Oh je sais,des efforts ont été faits ici et là pour prendre en compte les différences entre les élèves:groupes de niveaux,groupes de besoin,soutiens…Processus pas toujours bien vécus par les élèves concernés,ce qui n’a fait que renforcer le système.Qui osera affirmer qu’il a globalement véritablement changé?
Si bien sûr il faut continuer à prendre en compte les différences entre les élèves,de toujours chercher les moyens de les “tirer vers le haut” sur le plan strictement scolaire,c’est sûrement une bonne chose à mon sens de donner à chacun dans le cadre de l’école d’autres possibilités d’épanouissement.L’institution scolaire,trop rationaliste,est loin de prendre en compte toutes les potentialités des élèves.Je cite toujours le cas de l’actrice Sandrine Bonnaire,ancienne élève de CPPN ou équivalent.Sans doute l’existence d’ateliers théâtre dans son collège aurait-elle été un moyen de mieux vivre sa scolarité,en lui offrant une possibilité de se valoriser.
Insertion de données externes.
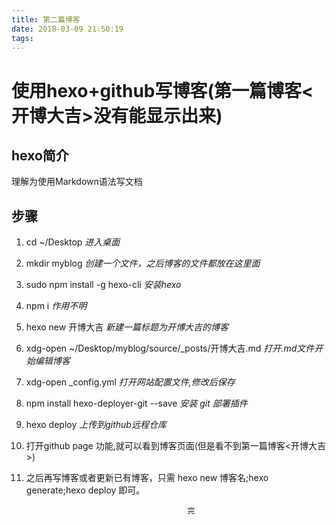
 ```yaml
---
title: 第二篇博客
date: 2018-03-09 21:50:19
tags:
---
```

# 使用hexo+github写博客(第一篇博客<开博大吉>没有能显示出来)
## hexo简介
理解为使用Markdown语法写文档
## 步骤
1. cd ~/Desktop *进入桌面*
2. mkdir myblog *创建一个文件，之后博客的文件都放在这里面*
3. sudo npm install -g hexo-cli *安装hexo*
4. npm i *作用不明*
5. hexo new 开博大吉 *新建一篇标题为开博大吉的博客*
6. xdg-open ~/Desktop/myblog/source/_posts/开博大吉.md  *打开.md文件开始编辑博客*
7. xdg-open _config.yml  *打开网站配置文件,修改后保存*
8. npm install hexo-deployer-git --save  *安装 git 部署插件*
9. hexo deploy  *上传到github远程仓库*
10. 打开github page 功能,就可以看到博客页面(但是看不到第一篇博客<开博大吉>)
11. 之后再写博客或者更新已有博客，只需 hexo new 博客名;hexo generate;hexo deploy 即可。
























                                            完

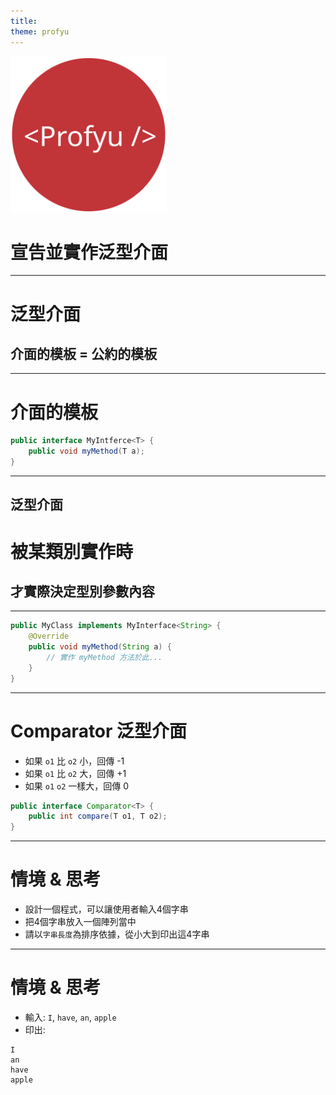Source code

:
 ```yaml
---
title:  
theme: profyu
---
```


<!-- .slide: data-background="assets/background.png" -->
<img style='border:none;background:none;box-shadow:none;' src='assets/logo.svg' width="250"/>

# 宣告並實作泛型介面

---

# 泛型介面
## 介面的模板 = 公約的模板

---

# 介面的模板

```java
public interface MyIntferce<T> {
    public void myMethod(T a);
}
```

---

## 泛型介面
# 被某類別實作時
## 才實際決定型別參數內容

---

```java
public MyClass implements MyInterface<String> {
    @Override
    public void myMethod(String a) {
        // 實作 myMethod 方法於此...
    }
}
```

---

#  Comparator 泛型介面

* 如果 `o1` 比 `o2` 小，回傳 -1
* 如果 `o1` 比 `o2` 大，回傳 +1
* 如果 `o1` `o2` 一樣大，回傳 0

```java
public interface Comparator<T> {
    public int compare(T o1, T o2);
}
```

---

# 情境 & 思考

* 設計一個程式，可以讓使用者輸入4個字串
* 把4個字串放入一個陣列當中
* 請以`字串長度`為排序依據，從小大到印出這4字串

---

# 情境 & 思考

* 輸入: `I`, `have`, `an`, `apple`
* 印出: 
```
I
an
have
apple
```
S’agit-il de rechercher,pour les élèves, le bonheur pour le bonheur?
Les partisans de la réforme en cours avancent,statistiques à l’appui, l’argument selon lequel une scolarité mieux vécue,plus épanouie,avec des rythmes de travail moins oppressants (tout enseignant admettra que les élèves sont en général plus réceptifs le matin) entraîne une nette amélioration des résultats strictement scolaires...
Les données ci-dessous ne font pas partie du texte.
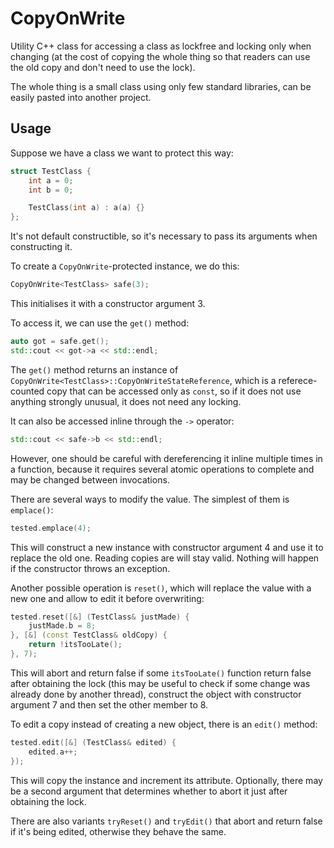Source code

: # CopyOnWrite
Utility C++ class for accessing a class as lockfree and locking only when changing (at the cost of copying the whole thing so that readers can use the old copy and don't need to use the lock).

The whole thing is a small class using only few standard libraries, can be easily pasted into another project.

## Usage
Suppose we have a class we want to protect this way:
```C++
struct TestClass {
	int a = 0;
	int b = 0;

	TestClass(int a) : a(a) {}
};
```

It's not default constructible, so it's necessary to pass its arguments when constructing it.

To create a `CopyOnWrite`-protected instance, we do this:
```C++
CopyOnWrite<TestClass> safe(3);
```

This initialises it with a constructor argument 3.

To access it, we can use the `get()` method:
```C++
auto got = safe.get();
std::cout << got->a << std::endl;
```

The `get()` method returns an instance of `CopyOnWrite<TestClass>::CopyOnWriteStateReference`, which is a referece-counted copy that can be accessed only as `const`, so if it does not use anything strongly unusual, it does not need any locking.

It can also be accessed inline through the `->` operator:
```C++
std::cout << safe->b << std::endl;
```

However, one should be careful with dereferencing it inline multiple times in a function, because it requires several atomic operations to complete and may be changed between invocations.

There are several ways to modify the value. The simplest of them is `emplace()`:
```C++
tested.emplace(4);
```

This will construct a new instance with constructor argument 4 and use it to replace the old one. Reading copies are will stay valid. Nothing will happen if the constructor throws an exception.

Another possible operation is `reset()`, which will replace the value with a new one and allow to edit it before overwriting:
```C++
tested.reset([&] (TestClass& justMade) {
	justMade.b = 8;
}, [&] (const TestClass& oldCopy) {
	return !itsTooLate();
}, 7);
```

This will abort and return false if some `itsTooLate()` function return false after obtaining the lock (this may be useful to check if some change was already done by another thread), construct the object with constructor argument 7 and then set the other member to 8.

To edit a copy instead of creating a new object, there is an `edit()` method:
```C++
tested.edit([&] (TestClass& edited) {
	edited.a++;
});
```
This will copy the instance and increment its attribute. Optionally, there may be a second argument that determines whether to abort it just after obtaining the lock.

There are also variants `tryReset()` and `tryEdit()` that abort and return false if it's being edited, otherwise they behave the same.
Personnellement,je ne cache pas que cette réforme me paraît intéressante.
Et en effet elle vient de loin! En 1983-84,au collège Charcot de Fresnes,certains d’entre nous,nourris de la réflexion qui se déployait sur l’école en ces temps de rénovation des collèges (Rénovation qui ne fut pour l’essentiel qu’un faux semblant,et n’entama en rien le système),avions proposé l’organisation d’un après-midi éducatif tous les quinze jours,où les cours étaient remplacés par des ateliers animés par des professeurs en fonction de compétences particulières qu’ils avaient,mais aussi par des animateurs culturels de la ville de Fresnes avec laquelle nous avions établi un partenariat.Un choix assez vaste avait été offert aux élèves: atelierjournal ,théâtre, informatique, photo,sculpture,cinéma,dans moderne,secourisme,divers ateliers de sport etc… sans oublier le soutien en maths!Projet audacieux pour l’époque,mais reconnu par l’académie de Créteil qui l’avait présenté officiellement dans ses locaux!
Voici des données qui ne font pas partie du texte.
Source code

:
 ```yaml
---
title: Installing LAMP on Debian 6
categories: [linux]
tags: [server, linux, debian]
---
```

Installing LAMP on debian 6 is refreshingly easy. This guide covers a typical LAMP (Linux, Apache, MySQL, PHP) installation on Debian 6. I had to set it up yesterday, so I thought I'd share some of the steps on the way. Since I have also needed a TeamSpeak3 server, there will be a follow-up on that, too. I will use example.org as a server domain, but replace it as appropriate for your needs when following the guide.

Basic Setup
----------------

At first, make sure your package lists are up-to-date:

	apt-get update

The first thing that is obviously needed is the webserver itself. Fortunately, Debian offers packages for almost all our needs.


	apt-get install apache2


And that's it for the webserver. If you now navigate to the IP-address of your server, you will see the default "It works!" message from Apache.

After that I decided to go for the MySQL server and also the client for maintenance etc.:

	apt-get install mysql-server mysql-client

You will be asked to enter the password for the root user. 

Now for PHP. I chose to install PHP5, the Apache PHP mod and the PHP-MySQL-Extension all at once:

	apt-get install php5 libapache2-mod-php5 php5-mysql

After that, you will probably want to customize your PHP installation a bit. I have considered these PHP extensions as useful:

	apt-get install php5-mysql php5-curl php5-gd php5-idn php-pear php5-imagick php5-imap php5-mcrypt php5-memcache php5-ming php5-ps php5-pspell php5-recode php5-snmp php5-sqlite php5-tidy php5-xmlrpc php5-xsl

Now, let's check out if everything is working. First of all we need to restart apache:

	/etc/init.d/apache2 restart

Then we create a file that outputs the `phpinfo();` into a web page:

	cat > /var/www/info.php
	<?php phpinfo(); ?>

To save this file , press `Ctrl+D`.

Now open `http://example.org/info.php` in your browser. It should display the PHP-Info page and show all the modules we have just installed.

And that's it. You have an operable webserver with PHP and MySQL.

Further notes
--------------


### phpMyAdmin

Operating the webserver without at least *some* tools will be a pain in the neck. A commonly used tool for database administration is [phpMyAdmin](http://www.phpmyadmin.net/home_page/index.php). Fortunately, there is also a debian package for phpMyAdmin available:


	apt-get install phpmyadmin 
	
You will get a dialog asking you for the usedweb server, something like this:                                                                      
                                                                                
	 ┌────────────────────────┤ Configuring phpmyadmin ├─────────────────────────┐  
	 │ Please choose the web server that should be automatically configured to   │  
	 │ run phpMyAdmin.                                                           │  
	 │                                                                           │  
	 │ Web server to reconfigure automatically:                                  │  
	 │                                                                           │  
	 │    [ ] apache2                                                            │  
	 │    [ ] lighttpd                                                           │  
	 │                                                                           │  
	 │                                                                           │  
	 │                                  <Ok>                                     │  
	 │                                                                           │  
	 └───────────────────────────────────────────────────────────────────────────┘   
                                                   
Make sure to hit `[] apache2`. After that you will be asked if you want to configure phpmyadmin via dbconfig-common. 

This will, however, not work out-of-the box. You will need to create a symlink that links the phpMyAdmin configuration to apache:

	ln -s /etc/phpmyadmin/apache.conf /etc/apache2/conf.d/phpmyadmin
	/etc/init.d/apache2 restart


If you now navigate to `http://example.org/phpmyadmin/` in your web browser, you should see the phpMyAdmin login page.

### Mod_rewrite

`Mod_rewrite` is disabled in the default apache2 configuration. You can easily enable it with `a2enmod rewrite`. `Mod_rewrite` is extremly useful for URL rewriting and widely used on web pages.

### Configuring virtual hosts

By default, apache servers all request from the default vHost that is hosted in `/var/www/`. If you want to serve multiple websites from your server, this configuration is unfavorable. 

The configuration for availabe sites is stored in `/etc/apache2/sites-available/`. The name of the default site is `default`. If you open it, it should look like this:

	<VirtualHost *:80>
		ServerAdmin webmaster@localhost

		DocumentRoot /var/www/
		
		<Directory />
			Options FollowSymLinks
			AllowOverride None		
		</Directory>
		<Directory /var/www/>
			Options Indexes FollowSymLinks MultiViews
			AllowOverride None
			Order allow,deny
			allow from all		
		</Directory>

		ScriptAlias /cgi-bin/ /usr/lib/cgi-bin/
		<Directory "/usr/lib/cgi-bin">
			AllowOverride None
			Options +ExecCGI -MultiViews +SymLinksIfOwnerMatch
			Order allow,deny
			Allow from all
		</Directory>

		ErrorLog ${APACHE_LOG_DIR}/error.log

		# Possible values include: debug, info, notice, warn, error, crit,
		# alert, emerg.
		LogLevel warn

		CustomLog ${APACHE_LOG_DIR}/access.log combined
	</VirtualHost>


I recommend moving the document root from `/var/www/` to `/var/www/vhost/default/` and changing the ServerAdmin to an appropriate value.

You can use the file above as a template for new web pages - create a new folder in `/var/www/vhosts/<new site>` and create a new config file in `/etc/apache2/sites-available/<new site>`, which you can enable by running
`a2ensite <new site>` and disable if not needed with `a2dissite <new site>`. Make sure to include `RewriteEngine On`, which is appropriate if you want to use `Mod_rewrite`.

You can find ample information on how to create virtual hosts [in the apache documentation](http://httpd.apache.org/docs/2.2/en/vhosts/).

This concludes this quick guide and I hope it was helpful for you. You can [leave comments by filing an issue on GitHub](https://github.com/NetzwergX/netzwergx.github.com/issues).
Cela dura toute une année,puis fut abandonné parce que tous les enseignants n’étaient pas forcément à l’aise dans ce système,et surtout cela mordait par trop sur le programme!Mais j’ai vu bien des élèves en échec habituellement retrouver le sourire et un peu de confiance en eux parce qu’ils vivaient enfin quelque chose de positif dans leur établissement!
27 ans plus tard,un ministre propose d’appliquer cela à grande échelle!C’est lent l’évolution dans l’Education nationale!
Les objections vont sûrement fuser:comment “faire le programme” en moitié moins de temps?Ou bien on va l’alléger,et on accusera le ministre de l’appauvrir.Ou bien on va prolonger le temps scolaire,et réduire les vacances d’été à un mois,et je serais étonné que cela soit bien reçu dans les salles de profs.Certains soupçonneront le gouvernement de proposer cela pour réduire encore le nombre d’enseignants,ou encore pour leur imposer subrepticement 35 h de présence dans l’établissment…et on aura du monde dans la rue!
Enfin le fait que la proposition émane d’un gouvernement en bout de course et assez largement discrédité n’est pas un facteur favorable pour faire passer une telle réforme.
Le processus de l’expérimentation est assez habile cependant:il sera très intéressant de suivre de près ce que cela aura donné dans les établissements concernés.